Required parameters:

  • Belief Slug: Letters only, no spaces
  • Question Prompt: Clear toggle description
  • Automatic scale: Uses Yes/No or True/False values
  • Visual toggle: Switch-style interface
  • Immediate feedback: Shows current state clearly
  • Binary values: Automatically assigns appropriate true/false values
  • Quick interaction: Single click to set preference
Belief Slug: ShowAdvancedFeatures
Prompt: "Show me advanced features"
Result: Creates toggle that sets BELIEVES_YES/BELIEVES_NO

Identify As Widget provides persona-based content personalization through exclusive button group selection.

Required parameters:

  • Belief Tag: Letters only, no spaces (e.g., UseCase)
  • Question Prompt: Clear persona selection question
  • Target Values: Custom persona identifiers

Common persona examples:

  • Roles: Developer, Manager, Designer, Student
  • Experience: Beginner, Intermediate, Advanced
  • Company Size: Startup, SMB, Enterprise
  • Use Cases: PersonalUse, BusinessUse, Educational
  • Exclusive selection: Only one persona can be active
  • Visual feedback: Selected persona highlighted
  • Custom values: Completely flexible persona definitions
  • Immediate effect: Content reveals based on selection
Belief Tag: UserRole
Prompt: "Which best describes your role?"
Targets: Developer, Manager, Designer, Student

When UserRole=Developer is set, content tagged for developers becomes visible throughout the site.

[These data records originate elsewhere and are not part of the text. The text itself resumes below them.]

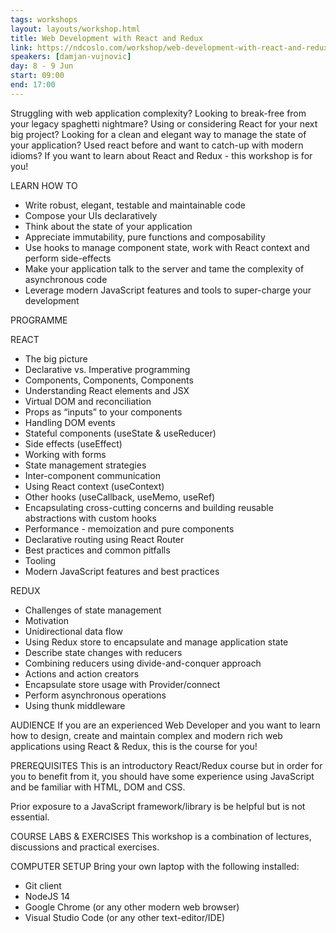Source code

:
 ```yaml
---
tags: workshops
layout: layouts/workshop.html
title: Web Development with React and Redux
link: https://ndcoslo.com/workshop/web-development-with-react-and-redux/
speakers: [damjan-vujnovic]
day: 8 - 9 Jun
start: 09:00
end: 17:00
---
```

Struggling with web application complexity? Looking to break-free from your legacy spaghetti nightmare? Using or considering React for your next big project? Looking for a clean and elegant way to manage the state of your application? Used react before and want to catch-up with modern idioms? If you want to learn about React and Redux - this workshop is for you!

	

LEARN HOW TO

- Write robust, elegant, testable and maintainable code
- Compose your UIs declaratively
- Think about the state of your application
- Appreciate immutability, pure functions and composability
- Use hooks to manage component state, work with React context and perform side-effects
- Make your application talk to the server and tame the complexity of asynchronous code
- Leverage modern JavaScript features and tools to super-charge your development

PROGRAMME

REACT

- The big picture
- Declarative vs. Imperative programming
- Components, Components, Components
- Understanding React elements and JSX
- Virtual DOM and reconciliation
- Props as “inputs” to your components
- Handling DOM events
- Stateful components (useState & useReducer)
- Side effects (useEffect)
- Working with forms
- State management strategies
- Inter-component communication
- Using React context (useContext)
- Other hooks (useCallback, useMemo, useRef)
- Encapsulating cross-cutting concerns and building reusable abstractions with custom hooks
- Performance - memoization and pure components
- Declarative routing using React Router
- Best practices and common pitfalls
- Tooling
- Modern JavaScript features and best practices

REDUX

- Challenges of state management
- Motivation
- Unidirectional data flow
- Using Redux store to encapsulate and manage application state
- Describe state changes with reducers
- Combining reducers using divide-and-conquer approach
- Actions and action creators
- Encapsulate store usage with Provider/connect
- Perform asynchronous operations
- Using thunk middleware

AUDIENCE
If you are an experienced Web Developer and you want to learn how to design, create and maintain complex and modern rich web applications using React & Redux, this is the course for you!

PREREQUISITES
This is an introductory React/Redux course but in order for you to benefit from it, you should have some experience using JavaScript and be familiar with HTML, DOM and CSS.

Prior exposure to a JavaScript framework/library is be helpful but is not essential.

COURSE LABS & EXERCISES
This workshop is a combination of lectures, discussions and practical exercises.

COMPUTER SETUP
Bring your own laptop with the following installed:

- Git client
- NodeJS 14
- Google Chrome (or any other modern web browser)
- Visual Studio Code (or any other text-editor/IDE)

HTMX integration: All widgets use HTMX for seamless updates:

hx-post="/api/v1/state" hx-trigger="change" hx-swap="none"
hx-vals='{"beliefId":"InterestLevel","beliefValue":"BELIEVES_YES"}'

Session storage: Widget interactions update session beliefs:

sessionBeliefs[sessionID][storyfragmentID]["InterestLevel"] = ["BELIEVES_YES"];

Content revelation process:

  1. Widget interaction triggers belief update
  2. Backend processes belief change
  3. Visibility evaluation checks all pane requirements
  4. Content updates hidden panes become visible
  5. Analytics tracking records belief declaration

Early engagement:

  • Place widgets early in content flow
  • Enable personalization for rest of page
  • Clear value proposition for sharing preferences

Natural integration:

  • Embed widgets within content narrative
  • Make belief declaration feel conversational
  • Avoid interrupting reading flow

Progressive profiling:

  • Start with simple widgets (toggle, yes/no)
  • Advance to complex widgets (likert, personas)
  • Build visitor profile gradually

Relevant placement:

  • Position widgets where beliefs matter most
  • Connect widget questions to surrounding content
  • Show immediate value from belief declaration

User experience:

  • Clear benefit explanation
  • Immediate content adaptation
  • Optional participation (never required)

Interaction tracking:

  • Engagement rates: How often visitors use widgets
  • Completion rates: Percentage who declare beliefs
  • Drop-off analysis: Where visitors abandon widgets

Belief distribution:

  • Popular beliefs: Most common visitor preferences
  • Rare beliefs: Underutilized belief options
  • Belief combinations: Common preference patterns

Widget optimization:

  • Question wording: Test different prompt variations
  • Placement testing: Optimal widget positioning
  • Scale comparison: Different scale effectiveness
  • Visual design: Interface style impact

Personalization effectiveness:

  • Engagement lift: Increased interaction after belief declaration
  • Content consumption: Deeper reading with personalized content
  • Goal completion: Belief impact on conversions

Effective widget implementation creates natural opportunities for visitors to share preferences, enabling increasingly personalized experiences that feel helpful rather than intrusive.